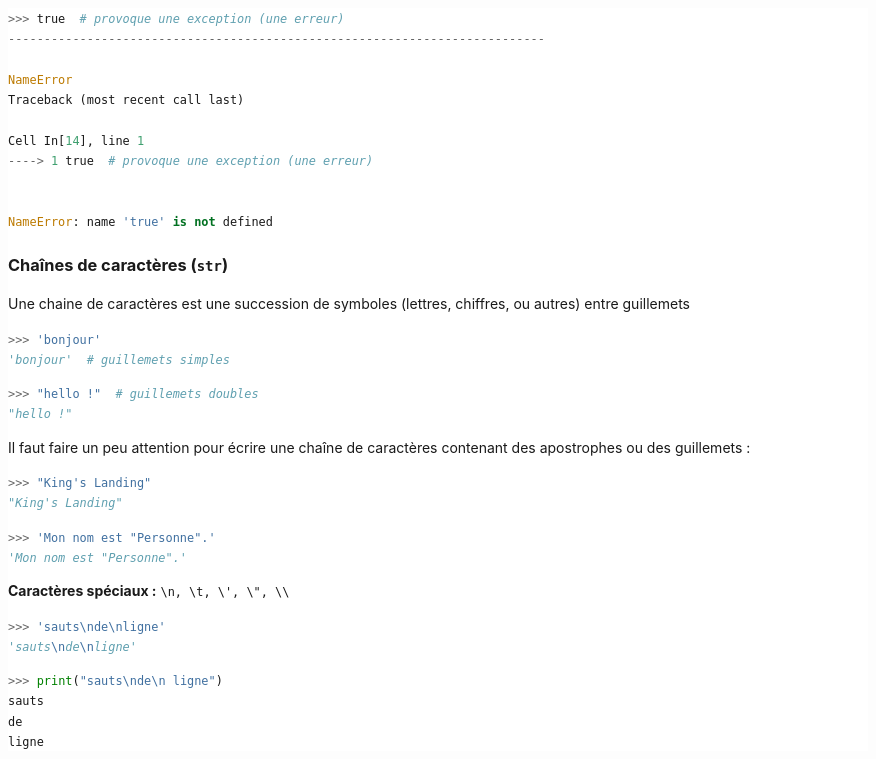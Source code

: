 
```python
>>> true  # provoque une exception (une erreur)
---------------------------------------------------------------------------

NameError                             
Traceback (most recent call last)

Cell In[14], line 1
----> 1 true  # provoque une exception (une erreur)


NameError: name 'true' is not defined
```


    


### Chaînes de caractères (`str`)

Une chaine de caractères est une succession de symboles (lettres, chiffres, ou autres) entre guillemets


```python
>>> 'bonjour' 
'bonjour'  # guillemets simples
```


```python
>>> "hello !"  # guillemets doubles
"hello !"
```


Il faut faire un peu attention pour écrire une chaîne de caractères contenant des apostrophes ou des guillemets :


```python
>>> "King's Landing"
"King's Landing"
```


```python
>>> 'Mon nom est "Personne".'
'Mon nom est "Personne".'
```

**Caractères spéciaux :** `\n, \t, \', \", \\`


```python
>>> 'sauts\nde\nligne'
'sauts\nde\nligne'
```


```python
>>> print("sauts\nde\n ligne")
sauts
de
ligne
```
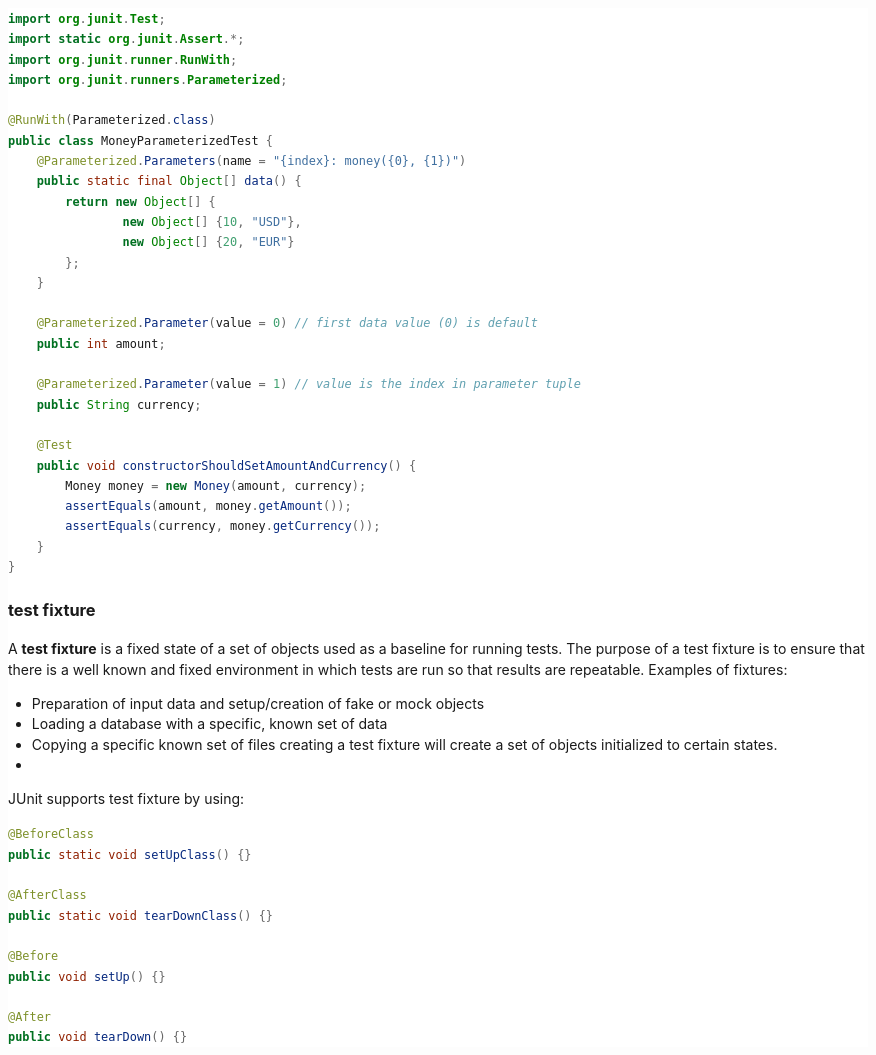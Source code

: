 


```java
import org.junit.Test;
import static org.junit.Assert.*;
import org.junit.runner.RunWith;
import org.junit.runners.Parameterized;

@RunWith(Parameterized.class)
public class MoneyParameterizedTest {
    @Parameterized.Parameters(name = "{index}: money({0}, {1})")
    public static final Object[] data() {
        return new Object[] {
                new Object[] {10, "USD"},
                new Object[] {20, "EUR"}
        };
    }

    @Parameterized.Parameter(value = 0) // first data value (0) is default
    public int amount;

    @Parameterized.Parameter(value = 1) // value is the index in parameter tuple
    public String currency;

    @Test
    public void constructorShouldSetAmountAndCurrency() {
        Money money = new Money(amount, currency);
        assertEquals(amount, money.getAmount());
        assertEquals(currency, money.getCurrency());
    }
}
```


### test fixture

A **test fixture** is a fixed state of a set of objects used as a baseline for running tests. The purpose of a test fixture is to ensure that there is a well known and fixed environment in which tests are run so that results are repeatable. Examples of fixtures:

*   Preparation of input data and setup/creation of fake or mock objects
*   Loading a database with a specific, known set of data
*   Copying a specific known set of files creating a test fixture will create a set of objects initialized to certain states.
*   
JUnit supports test fixture by using:



```java
@BeforeClass
public static void setUpClass() {}

@AfterClass
public static void tearDownClass() {}

@Before
public void setUp() {}

@After
public void tearDown() {}
```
☆ ☆ ☆ ☆ ☆
> **Directions for this task**: Go through the entries above and output them exactly, without pictures.

> **Written reply**:
Source code

: 
```python
>>> true  # provoque une exception (une erreur)
---------------------------------------------------------------------------

NameError                             
Traceback (most recent call last)

Cell In[14], line 1
----> 1 true  # provoque une exception (une erreur)


NameError: name 'true' is not defined
```


    


### Chaînes de caractères (`str`)

Une chaine de caractères est une succession de symboles (lettres, chiffres, ou autres) entre guillemets


```python
>>> 'bonjour' 
'bonjour'  # guillemets simples
```


```python
>>> "hello !"  # guillemets doubles
"hello !"
```


Il faut faire un peu attention pour écrire une chaîne de caractères contenant des apostrophes ou des guillemets :


```python
>>> "King's Landing"
"King's Landing"
```


```python
>>> 'Mon nom est "Personne".'
'Mon nom est "Personne".'
```

**Caractères spéciaux :** `\n, \t, \', \", \\`


```python
>>> 'sauts\nde\nligne'
'sauts\nde\nligne'
```


```python
>>> print("sauts\nde\n ligne")
sauts
de
ligne
```
Source code

: 


```java
import org.junit.Test;
import static org.junit.Assert.*;
import org.junit.runner.RunWith;
import org.junit.runners.Parameterized;

@RunWith(Parameterized.class)
public class MoneyParameterizedTest {
    @Parameterized.Parameters(name = "{index}: money({0}, {1})")
    public static final Object[] data() {
        return new Object[] {
                new Object[] {10, "USD"},
                new Object[] {20, "EUR"}
        };
    }

    @Parameterized.Parameter(value = 0) // first data value (0) is default
    public int amount;

    @Parameterized.Parameter(value = 1) // value is the index in parameter tuple
    public String currency;

    @Test
    public void constructorShouldSetAmountAndCurrency() {
        Money money = new Money(amount, currency);
        assertEquals(amount, money.getAmount());
        assertEquals(currency, money.getCurrency());
    }
}
```


### test fixture

A **test fixture** is a fixed state of a set of objects used as a baseline for running tests. The purpose of a test fixture is to ensure that there is a well known and fixed environment in which tests are run so that results are repeatable. Examples of fixtures:

*   Preparation of input data and setup/creation of fake or mock objects
*   Loading a database with a specific, known set of data
*   Copying a specific known set of files creating a test fixture will create a set of objects initialized to certain states.
*   
JUnit supports test fixture by using:



```java
@BeforeClass
public static void setUpClass() {}

@AfterClass
public static void tearDownClass() {}

@Before
public void setUp() {}

@After
public void tearDown() {}
```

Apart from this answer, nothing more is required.